Kirkpatrick Bonnie, Reshef Yakir, Finucane Hilary, Jiang Haitao, Zhu Binhai, Karp Richard M
Electrical Engineering and Computer Sciences, University of California, Berkeley, California, USA.
J Comput Biol. 2012 Sep;19(9):998-1014. doi: 10.1089/cmb.2011.0254. Epub 2012 Aug 16.
Pedigree graphs, or family trees, are typically constructed by an expensive process of examining genealogical records to determine which pairs of individuals are parent and child. New methods to automate this process take as input genetic data from a set of extant individuals and reconstruct ancestral individuals. There is a great need to evaluate the quality of these methods by comparing the estimated pedigree to the true pedigree. In this article, we consider two main pedigree comparison problems. The first is the pedigree isomorphism problem, for which we present a linear-time algorithm for leaf-labeled pedigrees. The second is the pedigree edit distance problem, for which we present (1) several algorithms that are fast and exact in various special cases, and (2) a general, randomized heuristic algorithm. In the negative direction, we first prove that the pedigree isomorphism problem is as hard as the general graph isomorphism problem, and that the sub-pedigree isomorphism problem is NP-hard. We then show that the pedigree edit distance problem is APX-hard in general and NP-hard on leaf-labeled pedigrees. We use simulated pedigrees to compare our edit-distance algorithms to each other as well as to a branch-and-bound algorithm that always finds an optimal solution.

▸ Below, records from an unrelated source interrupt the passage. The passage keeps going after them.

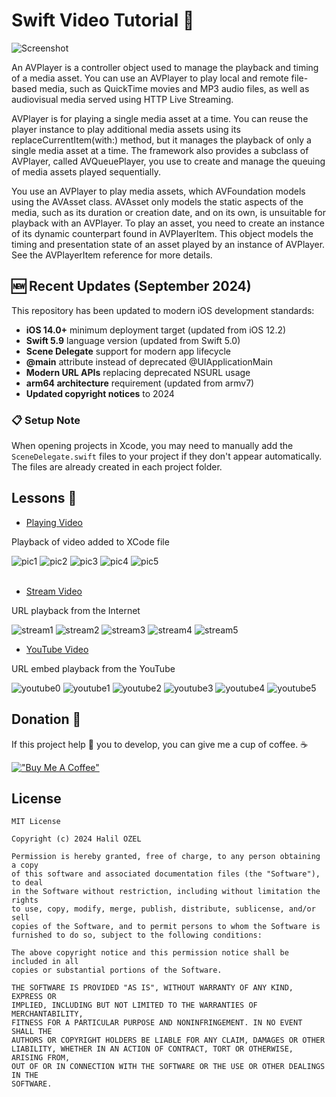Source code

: # Swift Video Tutorial 🎥

![Screenshot](screen.png)

An AVPlayer is a controller object used to manage the playback and timing of a media asset. You can use an AVPlayer to play local and remote file-based media, such as QuickTime movies and MP3 audio files, as well as audiovisual media served using HTTP Live Streaming.

AVPlayer is for playing a single media asset at a time. You can reuse the player instance to play additional media assets using its replaceCurrentItem(with:) method, but it manages the playback of only a single media asset at a time. The framework also provides a subclass of AVPlayer, called AVQueuePlayer, you use to create and manage the queuing of media assets played sequentially.

You use an AVPlayer to play media assets, which AVFoundation models using the AVAsset class. AVAsset only models the static aspects of the media, such as its duration or creation date, and on its own, is unsuitable for playback with an AVPlayer. To play an asset, you need to create an instance of its dynamic counterpart found in AVPlayerItem. This object models the timing and presentation state of an asset played by an instance of AVPlayer. See the AVPlayerItem reference for more details.

## 🆕 Recent Updates (September 2024)

This repository has been updated to modern iOS development standards:
- **iOS 14.0+** minimum deployment target (updated from iOS 12.2)
- **Swift 5.9** language version (updated from Swift 5.0)
- **Scene Delegate** support for modern app lifecycle
- **@main** attribute instead of deprecated @UIApplicationMain
- **Modern URL APIs** replacing deprecated NSURL usage
- **arm64 architecture** requirement (updated from armv7)
- **Updated copyright notices** to 2024

### 📋 Setup Note
When opening projects in Xcode, you may need to manually add the `SceneDelegate.swift` files to your project if they don't appear automatically. The files are already created in each project folder.

## Lessons 📖

- [Playing Video](https://github.com/halilozel1903/SwiftVideoTutorial/tree/master/PlayingVideo) <br>

Playback of video added to XCode file

![pic1](https://github.com/halilozel1903/SwiftVideoTutorial/blob/master/PlayingVideo/PlayingVideo/Screenshots/pic1.png)
![pic2](https://github.com/halilozel1903/SwiftVideoTutorial/blob/master/PlayingVideo/PlayingVideo/Screenshots/pic2.png)
![pic3](https://github.com/halilozel1903/SwiftVideoTutorial/blob/master/PlayingVideo/PlayingVideo/Screenshots/pic3.png)
![pic4](https://github.com/halilozel1903/SwiftVideoTutorial/blob/master/PlayingVideo/PlayingVideo/Screenshots/pic4.png)
![pic5](https://github.com/halilozel1903/SwiftVideoTutorial/blob/master/PlayingVideo/PlayingVideo/Screenshots/pic5.png)
<br><br>

- [Stream Video](https://github.com/halilozel1903/SwiftVideoTutorial/tree/master/StreamVideo) <br>

URL playback from the Internet

![stream1](https://github.com/halilozel1903/SwiftVideoTutorial/blob/master/StreamVideo/StreamVideo/Screenshots/stream1.png)
![stream2](https://github.com/halilozel1903/SwiftVideoTutorial/blob/master/StreamVideo/StreamVideo/Screenshots/stream2.png)
![stream3](https://github.com/halilozel1903/SwiftVideoTutorial/blob/master/StreamVideo/StreamVideo/Screenshots/stream3.png)
![stream4](https://github.com/halilozel1903/SwiftVideoTutorial/blob/master/StreamVideo/StreamVideo/Screenshots/stream4.png)
![stream5](https://github.com/halilozel1903/SwiftVideoTutorial/blob/master/StreamVideo/StreamVideo/Screenshots/stream5.png)


- [YouTube Video](https://github.com/halilozel1903/SwiftVideoTutorial/tree/master/YouTubeVideo) <br>

URL embed playback from the YouTube

![youtube0](https://github.com/halilozel1903/SwiftVideoTutorial/blob/master/YouTubeVideo/YouTubeVideo/Screenshots/youtube0.png)
![youtube1](https://github.com/halilozel1903/SwiftVideoTutorial/blob/master/YouTubeVideo/YouTubeVideo/Screenshots/youtube1.png)
![youtube2](https://github.com/halilozel1903/SwiftVideoTutorial/blob/master/YouTubeVideo/YouTubeVideo/Screenshots/youtube2.png)
![youtube3](https://github.com/halilozel1903/SwiftVideoTutorial/blob/master/YouTubeVideo/YouTubeVideo/Screenshots/youtube3.png)
![youtube4](https://github.com/halilozel1903/SwiftVideoTutorial/blob/master/YouTubeVideo/YouTubeVideo/Screenshots/youtube4.png)
![youtube5](https://github.com/halilozel1903/SwiftVideoTutorial/blob/master/YouTubeVideo/YouTubeVideo/Screenshots/youtube5.png)

## Donation 💸

If this project help 💁 you to develop, you can give me a cup of coffee. ☕

[!["Buy Me A Coffee"](https://www.buymeacoffee.com/assets/img/custom_images/orange_img.png)](https://www.buymeacoffee.com/halilozel1903)

## License
```
MIT License

Copyright (c) 2024 Halil OZEL

Permission is hereby granted, free of charge, to any person obtaining a copy
of this software and associated documentation files (the "Software"), to deal
in the Software without restriction, including without limitation the rights
to use, copy, modify, merge, publish, distribute, sublicense, and/or sell
copies of the Software, and to permit persons to whom the Software is
furnished to do so, subject to the following conditions:

The above copyright notice and this permission notice shall be included in all
copies or substantial portions of the Software.

THE SOFTWARE IS PROVIDED "AS IS", WITHOUT WARRANTY OF ANY KIND, EXPRESS OR
IMPLIED, INCLUDING BUT NOT LIMITED TO THE WARRANTIES OF MERCHANTABILITY,
FITNESS FOR A PARTICULAR PURPOSE AND NONINFRINGEMENT. IN NO EVENT SHALL THE
AUTHORS OR COPYRIGHT HOLDERS BE LIABLE FOR ANY CLAIM, DAMAGES OR OTHER
LIABILITY, WHETHER IN AN ACTION OF CONTRACT, TORT OR OTHERWISE, ARISING FROM,
OUT OF OR IN CONNECTION WITH THE SOFTWARE OR THE USE OR OTHER DEALINGS IN THE
SOFTWARE.
```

系谱图,即家族树,通常通过一个昂贵的过程来构建,该过程需查阅族谱记录以确定哪些个体对是父母与子女关系。自动化此过程的新方法将一组现存个体的遗传数据作为输入,并重建祖先个体。通过将估计的系谱与真实系谱进行比较来评估这些方法的质量非常有必要。在本文中,我们考虑两个主要的系谱比较问题。第一个是系谱同构问题,对于该问题,我们提出了一种针对叶标记系谱的线性时间算法。第二个是系谱编辑距离问题,对于该问题,我们提出了(1)在各种特殊情况下快速且精确的几种算法,以及(2)一种通用的随机启发式算法。在负面结果方面,我们首先证明系谱同构问题与一般图同构问题一样困难,并且子系谱同构问题是NP难的。然后我们表明,系谱编辑距离问题总体上是APX难的,并且在叶标记系谱上是NP难的。我们使用模拟系谱将我们的编辑距离算法相互比较,以及与总是找到最优解的分支定界算法进行比较。